[jpshare]Henry David Thoreau took his little boat Musketaquid out of the cellar in early March 1855 because the Concord River had iced out and he didn’t want to miss a day on it.
We know this because he wrote about it in his journal on March 8, 1855:
This morning I got my boat out of the cellar and turned it up in the yard to let the seams open before I calk it. The blue river, now almost completely open (i.e., excepting a little ice in the recesses of the shores and a good deal over the meadows), admonishes me to be swift.
Thoreau and his brother John had built the Musketaquid together, and then taken it on a week-long river voyage in 1839. They rowed and drifted from Concord, Mass., to Concord, N.H., in 1839.

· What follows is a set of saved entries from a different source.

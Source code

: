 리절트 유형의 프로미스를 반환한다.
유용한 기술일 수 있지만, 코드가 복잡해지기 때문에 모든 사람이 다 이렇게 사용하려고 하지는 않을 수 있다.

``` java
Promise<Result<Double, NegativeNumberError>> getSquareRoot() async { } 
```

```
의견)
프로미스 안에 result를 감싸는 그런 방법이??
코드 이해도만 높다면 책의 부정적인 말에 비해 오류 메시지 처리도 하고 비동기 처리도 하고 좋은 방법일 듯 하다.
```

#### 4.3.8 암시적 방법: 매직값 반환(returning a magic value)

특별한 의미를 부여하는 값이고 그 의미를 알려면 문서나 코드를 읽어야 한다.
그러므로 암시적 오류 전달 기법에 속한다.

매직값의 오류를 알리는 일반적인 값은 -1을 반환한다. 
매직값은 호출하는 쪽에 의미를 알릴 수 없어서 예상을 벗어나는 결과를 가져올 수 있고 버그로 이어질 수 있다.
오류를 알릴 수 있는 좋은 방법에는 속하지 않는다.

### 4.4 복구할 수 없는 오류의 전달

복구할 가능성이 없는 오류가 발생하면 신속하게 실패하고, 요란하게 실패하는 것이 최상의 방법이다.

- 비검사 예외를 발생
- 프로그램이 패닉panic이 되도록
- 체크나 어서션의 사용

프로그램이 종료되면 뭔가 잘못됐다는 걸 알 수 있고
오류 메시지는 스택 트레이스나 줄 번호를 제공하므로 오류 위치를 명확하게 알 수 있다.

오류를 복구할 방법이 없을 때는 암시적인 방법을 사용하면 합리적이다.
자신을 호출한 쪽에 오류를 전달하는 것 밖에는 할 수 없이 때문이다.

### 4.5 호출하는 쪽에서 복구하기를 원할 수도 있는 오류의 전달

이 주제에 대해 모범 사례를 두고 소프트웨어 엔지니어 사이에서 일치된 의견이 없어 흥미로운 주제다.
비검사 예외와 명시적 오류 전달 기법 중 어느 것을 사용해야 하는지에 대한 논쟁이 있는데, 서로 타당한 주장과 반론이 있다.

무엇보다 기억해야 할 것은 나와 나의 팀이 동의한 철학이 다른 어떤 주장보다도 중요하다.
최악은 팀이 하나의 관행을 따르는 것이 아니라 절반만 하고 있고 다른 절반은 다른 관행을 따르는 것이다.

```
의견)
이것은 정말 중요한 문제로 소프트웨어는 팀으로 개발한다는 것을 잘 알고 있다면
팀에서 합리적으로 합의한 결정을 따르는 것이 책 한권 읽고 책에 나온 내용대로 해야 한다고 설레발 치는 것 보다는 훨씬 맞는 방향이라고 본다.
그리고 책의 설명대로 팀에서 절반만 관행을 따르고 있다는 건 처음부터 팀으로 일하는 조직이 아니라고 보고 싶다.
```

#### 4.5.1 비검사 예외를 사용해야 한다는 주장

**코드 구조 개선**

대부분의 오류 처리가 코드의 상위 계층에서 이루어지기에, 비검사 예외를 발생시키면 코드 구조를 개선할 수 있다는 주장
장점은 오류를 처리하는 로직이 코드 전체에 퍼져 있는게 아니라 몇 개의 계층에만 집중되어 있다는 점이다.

We seemed to be embarked on the placid current of our dreams, floating from the past to future as silently as one awakes to fresh morning or evening thoughts. We glided noiselessly down the stream, he wrote.
Three years later, John died in Henry’s arms. He had developed tetanus after cutting himself shaving.
From 1845-47, Henry David Thoreau lived at Walden Pond, where he wrote A Week on the Concord and Merrimack Rivers as a tribute to his brother. In it, he described the Concord River and the grassy meadows through which it flowed:
The Musketaquid, or Grass-ground River, though probably as old as the Nile or Euphrates, did not begin to have a place in civilized history, until the fame of its grassy meadows and its fish attracted settlers out of England in 1635, when it received the other but kindred name of CONCORD from the first plantation on its banks, which appears to have been commenced in a spirit of peace and harmony. It will be Grass-ground River as long as grass grows and water runs here; it will be Concord River only while men lead peaceable lives on its banks. …Concord River is remarkable for the gentleness of its current, which is scarcely perceptible, and some have referred to its influence the proverbial moderation of the inhabitants of Concord … it appears to have been properly named Musketaquid, or Meadow River, by the Indians. For the most part, it creeps through broad meadows…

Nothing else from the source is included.